Task details: From the line containing "- kmod-button-hotplug-6.12.35-r3.apk (4.0K)" down to the line containing "- kmod-crypto-acompress-6.12.35-r1.apk (4.0K)" in the records below, reproduce every line exactly, ends included, and omit all others.

━━ Data for this exercise

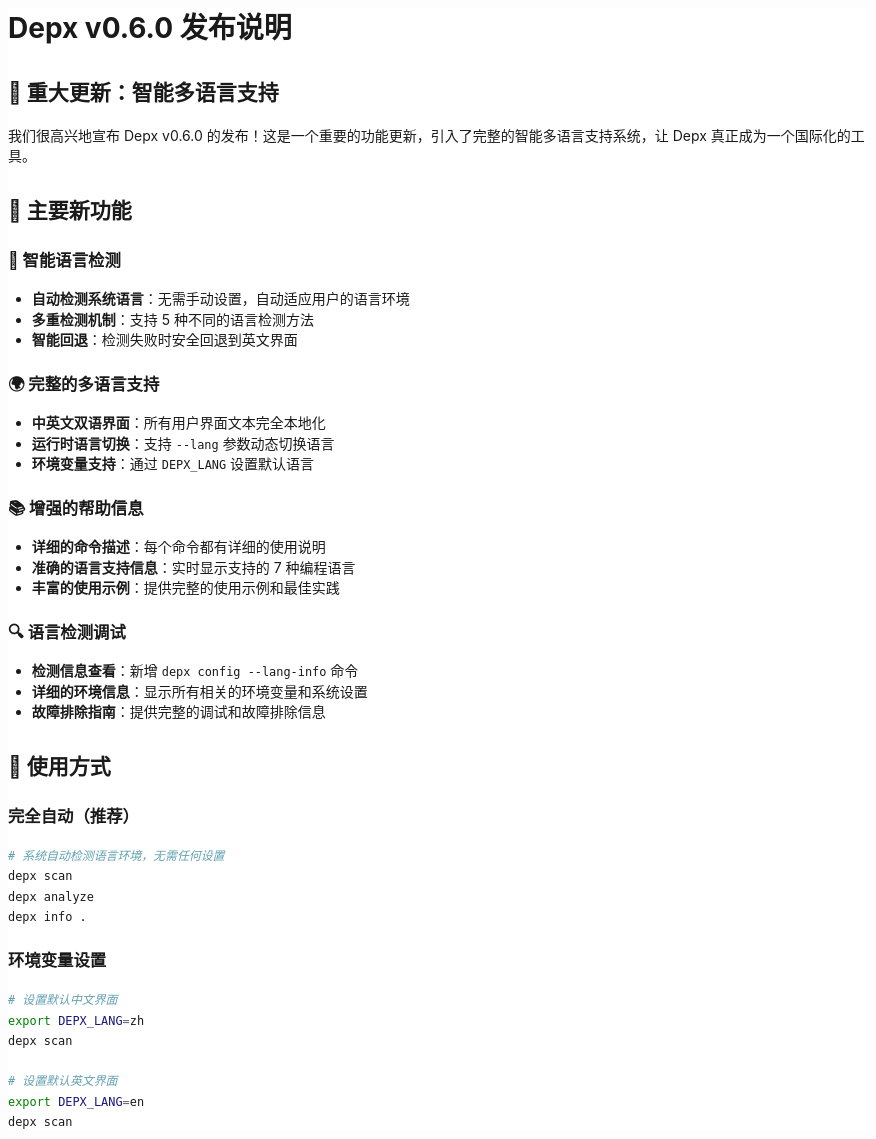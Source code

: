 # Depx v0.6.0 发布说明

## 🎉 重大更新：智能多语言支持

我们很高兴地宣布 Depx v0.6.0 的发布！这是一个重要的功能更新，引入了完整的智能多语言支持系统，让 Depx 真正成为一个国际化的工具。

## 🌟 主要新功能

### 🧠 智能语言检测
- **自动检测系统语言**：无需手动设置，自动适应用户的语言环境
- **多重检测机制**：支持 5 种不同的语言检测方法
- **智能回退**：检测失败时安全回退到英文界面

### 🌍 完整的多语言支持
- **中英文双语界面**：所有用户界面文本完全本地化
- **运行时语言切换**：支持 `--lang` 参数动态切换语言
- **环境变量支持**：通过 `DEPX_LANG` 设置默认语言

### 📚 增强的帮助信息
- **详细的命令描述**：每个命令都有详细的使用说明
- **准确的语言支持信息**：实时显示支持的 7 种编程语言
- **丰富的使用示例**：提供完整的使用示例和最佳实践

### 🔍 语言检测调试
- **检测信息查看**：新增 `depx config --lang-info` 命令
- **详细的环境信息**：显示所有相关的环境变量和系统设置
- **故障排除指南**：提供完整的调试和故障排除信息

## 🚀 使用方式

### 完全自动（推荐）
```bash
# 系统自动检测语言环境，无需任何设置
depx scan
depx analyze
depx info .
```

### 环境变量设置
```bash
# 设置默认中文界面
export DEPX_LANG=zh
depx scan

# 设置默认英文界面
export DEPX_LANG=en
depx scan
```
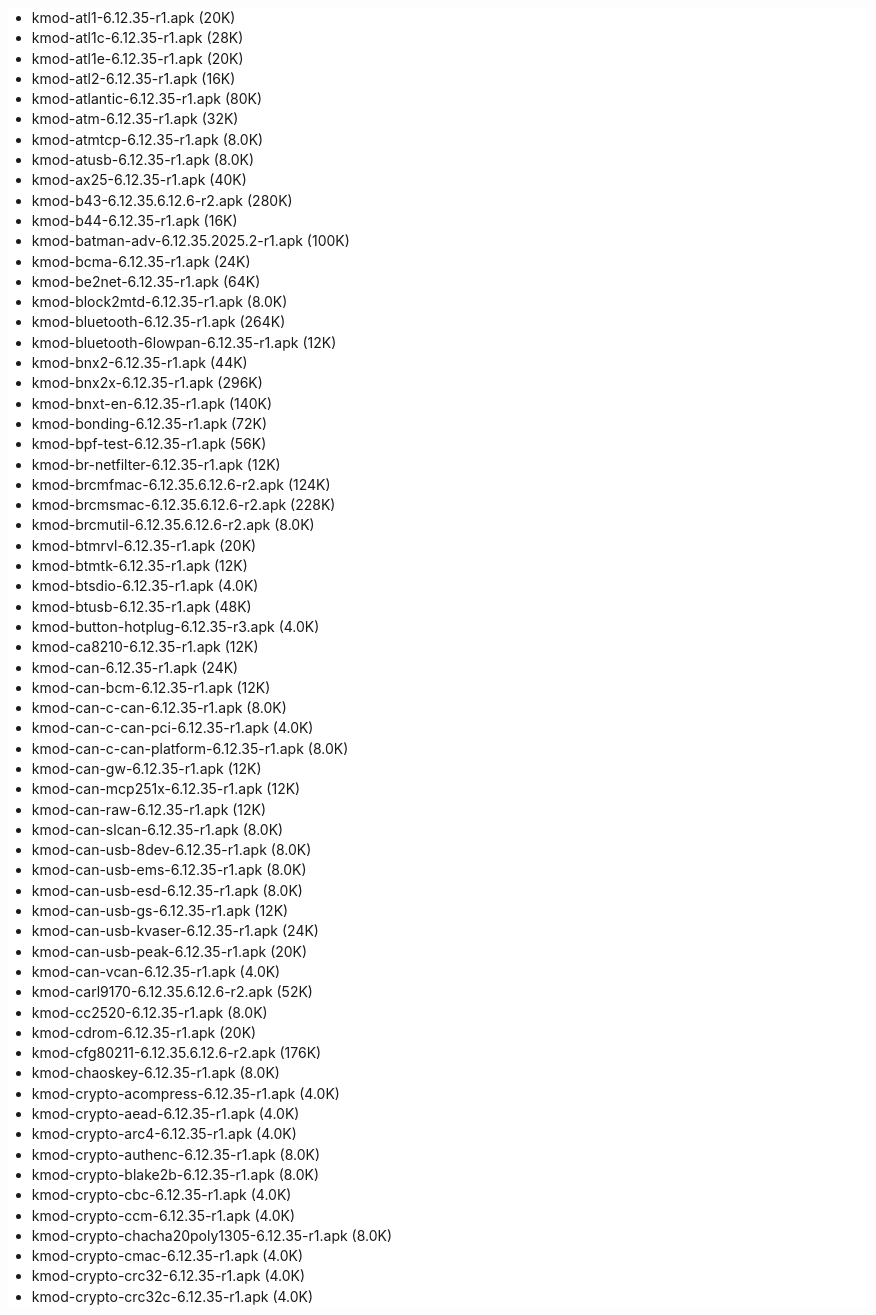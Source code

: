 - kmod-atl1-6.12.35-r1.apk (20K)
- kmod-atl1c-6.12.35-r1.apk (28K)
- kmod-atl1e-6.12.35-r1.apk (20K)
- kmod-atl2-6.12.35-r1.apk (16K)
- kmod-atlantic-6.12.35-r1.apk (80K)
- kmod-atm-6.12.35-r1.apk (32K)
- kmod-atmtcp-6.12.35-r1.apk (8.0K)
- kmod-atusb-6.12.35-r1.apk (8.0K)
- kmod-ax25-6.12.35-r1.apk (40K)
- kmod-b43-6.12.35.6.12.6-r2.apk (280K)
- kmod-b44-6.12.35-r1.apk (16K)
- kmod-batman-adv-6.12.35.2025.2-r1.apk (100K)
- kmod-bcma-6.12.35-r1.apk (24K)
- kmod-be2net-6.12.35-r1.apk (64K)
- kmod-block2mtd-6.12.35-r1.apk (8.0K)
- kmod-bluetooth-6.12.35-r1.apk (264K)
- kmod-bluetooth-6lowpan-6.12.35-r1.apk (12K)
- kmod-bnx2-6.12.35-r1.apk (44K)
- kmod-bnx2x-6.12.35-r1.apk (296K)
- kmod-bnxt-en-6.12.35-r1.apk (140K)
- kmod-bonding-6.12.35-r1.apk (72K)
- kmod-bpf-test-6.12.35-r1.apk (56K)
- kmod-br-netfilter-6.12.35-r1.apk (12K)
- kmod-brcmfmac-6.12.35.6.12.6-r2.apk (124K)
- kmod-brcmsmac-6.12.35.6.12.6-r2.apk (228K)
- kmod-brcmutil-6.12.35.6.12.6-r2.apk (8.0K)
- kmod-btmrvl-6.12.35-r1.apk (20K)
- kmod-btmtk-6.12.35-r1.apk (12K)
- kmod-btsdio-6.12.35-r1.apk (4.0K)
- kmod-btusb-6.12.35-r1.apk (48K)
- kmod-button-hotplug-6.12.35-r3.apk (4.0K)
- kmod-ca8210-6.12.35-r1.apk (12K)
- kmod-can-6.12.35-r1.apk (24K)
- kmod-can-bcm-6.12.35-r1.apk (12K)
- kmod-can-c-can-6.12.35-r1.apk (8.0K)
- kmod-can-c-can-pci-6.12.35-r1.apk (4.0K)
- kmod-can-c-can-platform-6.12.35-r1.apk (8.0K)
- kmod-can-gw-6.12.35-r1.apk (12K)
- kmod-can-mcp251x-6.12.35-r1.apk (12K)
- kmod-can-raw-6.12.35-r1.apk (12K)
- kmod-can-slcan-6.12.35-r1.apk (8.0K)
- kmod-can-usb-8dev-6.12.35-r1.apk (8.0K)
- kmod-can-usb-ems-6.12.35-r1.apk (8.0K)
- kmod-can-usb-esd-6.12.35-r1.apk (8.0K)
- kmod-can-usb-gs-6.12.35-r1.apk (12K)
- kmod-can-usb-kvaser-6.12.35-r1.apk (24K)
- kmod-can-usb-peak-6.12.35-r1.apk (20K)
- kmod-can-vcan-6.12.35-r1.apk (4.0K)
- kmod-carl9170-6.12.35.6.12.6-r2.apk (52K)
- kmod-cc2520-6.12.35-r1.apk (8.0K)
- kmod-cdrom-6.12.35-r1.apk (20K)
- kmod-cfg80211-6.12.35.6.12.6-r2.apk (176K)
- kmod-chaoskey-6.12.35-r1.apk (8.0K)
- kmod-crypto-acompress-6.12.35-r1.apk (4.0K)
- kmod-crypto-aead-6.12.35-r1.apk (4.0K)
- kmod-crypto-arc4-6.12.35-r1.apk (4.0K)
- kmod-crypto-authenc-6.12.35-r1.apk (8.0K)
- kmod-crypto-blake2b-6.12.35-r1.apk (8.0K)
- kmod-crypto-cbc-6.12.35-r1.apk (4.0K)
- kmod-crypto-ccm-6.12.35-r1.apk (4.0K)
- kmod-crypto-chacha20poly1305-6.12.35-r1.apk (8.0K)
- kmod-crypto-cmac-6.12.35-r1.apk (4.0K)
- kmod-crypto-crc32-6.12.35-r1.apk (4.0K)
- kmod-crypto-crc32c-6.12.35-r1.apk (4.0K)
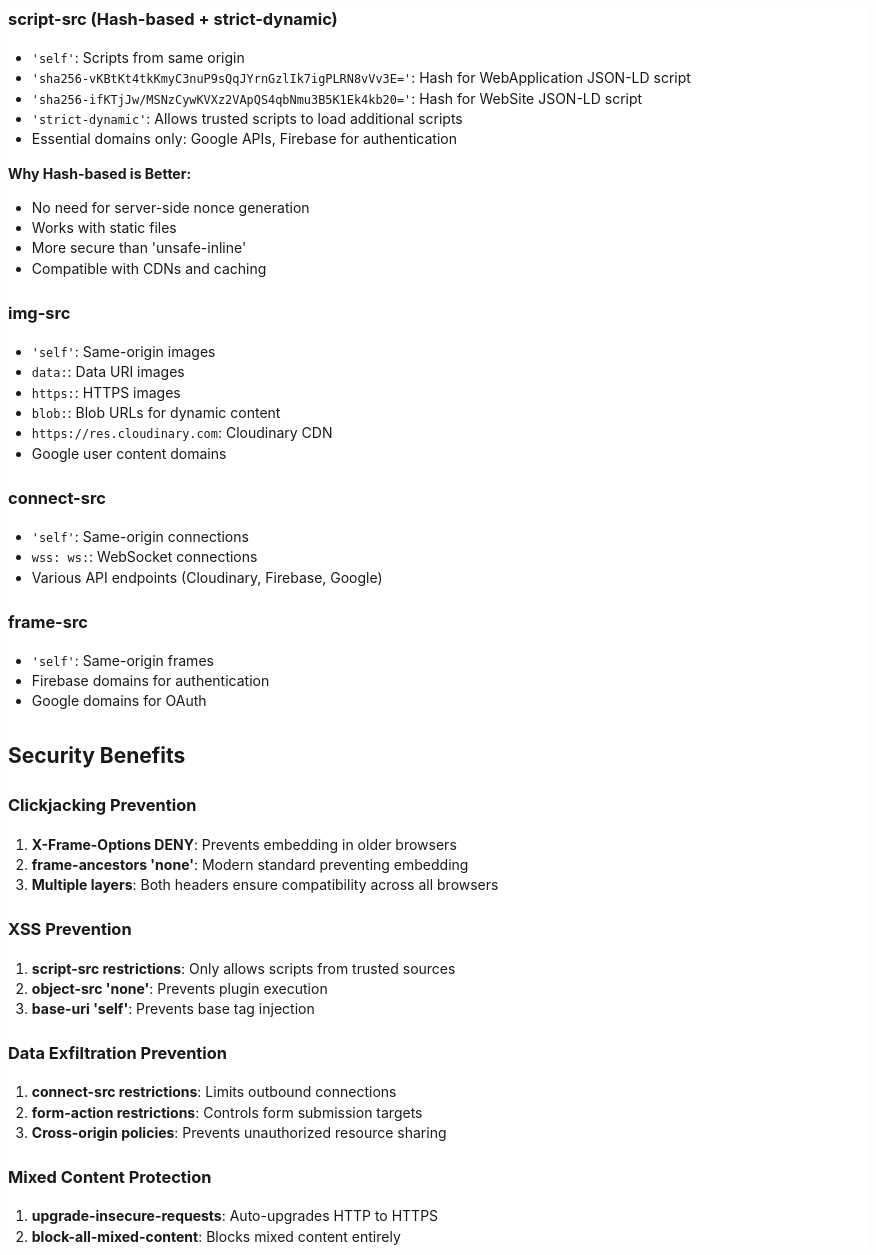 ### script-src (Hash-based + strict-dynamic)
- `'self'`: Scripts from same origin
- `'sha256-vKBtKt4tkKmyC3nuP9sQqJYrnGzlIk7igPLRN8vVv3E='`: Hash for WebApplication JSON-LD script
- `'sha256-ifKTjJw/MSNzCywKVXz2VApQS4qbNmu3B5K1Ek4kb20='`: Hash for WebSite JSON-LD script
- `'strict-dynamic'`: Allows trusted scripts to load additional scripts
- Essential domains only: Google APIs, Firebase for authentication

**Why Hash-based is Better:**
- No need for server-side nonce generation
- Works with static files
- More secure than 'unsafe-inline'
- Compatible with CDNs and caching

### img-src
- `'self'`: Same-origin images
- `data:`: Data URI images
- `https:`: HTTPS images
- `blob:`: Blob URLs for dynamic content
- `https://res.cloudinary.com`: Cloudinary CDN
- Google user content domains

### connect-src
- `'self'`: Same-origin connections
- `wss: ws:`: WebSocket connections
- Various API endpoints (Cloudinary, Firebase, Google)

### frame-src
- `'self'`: Same-origin frames
- Firebase domains for authentication
- Google domains for OAuth

## Security Benefits

### Clickjacking Prevention
1. **X-Frame-Options DENY**: Prevents embedding in older browsers
2. **frame-ancestors 'none'**: Modern standard preventing embedding
3. **Multiple layers**: Both headers ensure compatibility across all browsers

### XSS Prevention
1. **script-src restrictions**: Only allows scripts from trusted sources
2. **object-src 'none'**: Prevents plugin execution
3. **base-uri 'self'**: Prevents base tag injection

### Data Exfiltration Prevention
1. **connect-src restrictions**: Limits outbound connections
2. **form-action restrictions**: Controls form submission targets
3. **Cross-origin policies**: Prevents unauthorized resource sharing

### Mixed Content Protection
1. **upgrade-insecure-requests**: Auto-upgrades HTTP to HTTPS
2. **block-all-mixed-content**: Blocks mixed content entirely

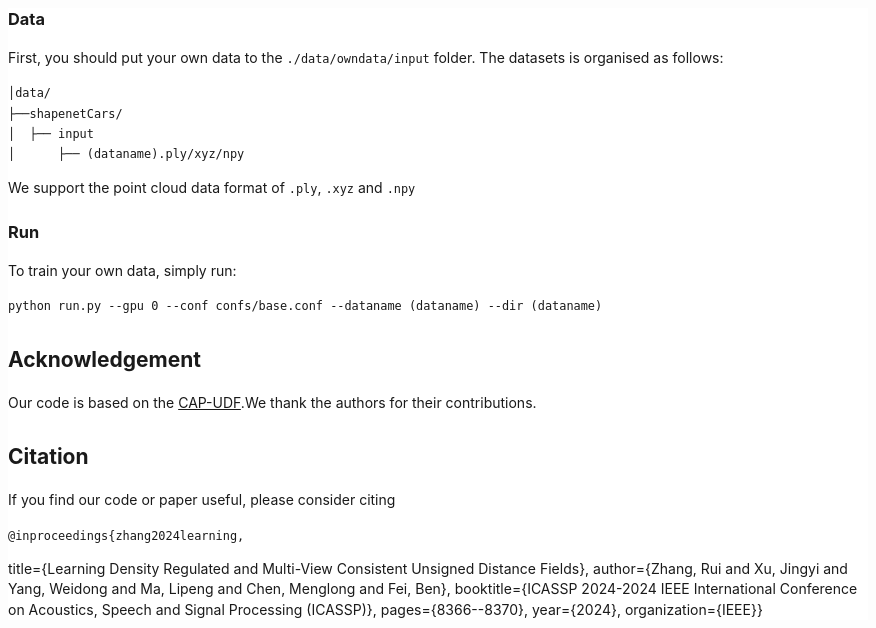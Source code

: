 ### Data
First, you should put your own data to the `./data/owndata/input` folder. The datasets is organised as follows:
```
│data/
├──shapenetCars/
│  ├── input
│      ├── (dataname).ply/xyz/npy
```
We support the point cloud data format of `.ply`, `.xyz` and `.npy`

### Run
To train your own data, simply run:
```
python run.py --gpu 0 --conf confs/base.conf --dataname (dataname) --dir (dataname)
```

## Acknowledgement
Our code is based on the [CAP-UDF](https://github.com/junshengzhou/CAP-UDF).We thank the authors for their contributions.

## Citation
If you find our code or paper useful, please consider citing

    @inproceedings{zhang2024learning,
  title={Learning Density Regulated and Multi-View Consistent Unsigned Distance Fields},
  author={Zhang, Rui and Xu, Jingyi and Yang, Weidong and Ma, Lipeng and Chen, Menglong and Fei, Ben},
  booktitle={ICASSP 2024-2024 IEEE International Conference on Acoustics, Speech and Signal Processing (ICASSP)},
  pages={8366--8370},
  year={2024},
  organization={IEEE}}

━━━━

Response to this task:
- kmod-button-hotplug-6.12.35-r3.apk (4.0K)
- kmod-ca8210-6.12.35-r1.apk (12K)
- kmod-can-6.12.35-r1.apk (24K)
- kmod-can-bcm-6.12.35-r1.apk (12K)
- kmod-can-c-can-6.12.35-r1.apk (8.0K)
- kmod-can-c-can-pci-6.12.35-r1.apk (4.0K)
- kmod-can-c-can-platform-6.12.35-r1.apk (8.0K)
- kmod-can-gw-6.12.35-r1.apk (12K)
- kmod-can-mcp251x-6.12.35-r1.apk (12K)
- kmod-can-raw-6.12.35-r1.apk (12K)
- kmod-can-slcan-6.12.35-r1.apk (8.0K)
- kmod-can-usb-8dev-6.12.35-r1.apk (8.0K)
- kmod-can-usb-ems-6.12.35-r1.apk (8.0K)
- kmod-can-usb-esd-6.12.35-r1.apk (8.0K)
- kmod-can-usb-gs-6.12.35-r1.apk (12K)
- kmod-can-usb-kvaser-6.12.35-r1.apk (24K)
- kmod-can-usb-peak-6.12.35-r1.apk (20K)
- kmod-can-vcan-6.12.35-r1.apk (4.0K)
- kmod-carl9170-6.12.35.6.12.6-r2.apk (52K)
- kmod-cc2520-6.12.35-r1.apk (8.0K)
- kmod-cdrom-6.12.35-r1.apk (20K)
- kmod-cfg80211-6.12.35.6.12.6-r2.apk (176K)
- kmod-chaoskey-6.12.35-r1.apk (8.0K)
- kmod-crypto-acompress-6.12.35-r1.apk (4.0K)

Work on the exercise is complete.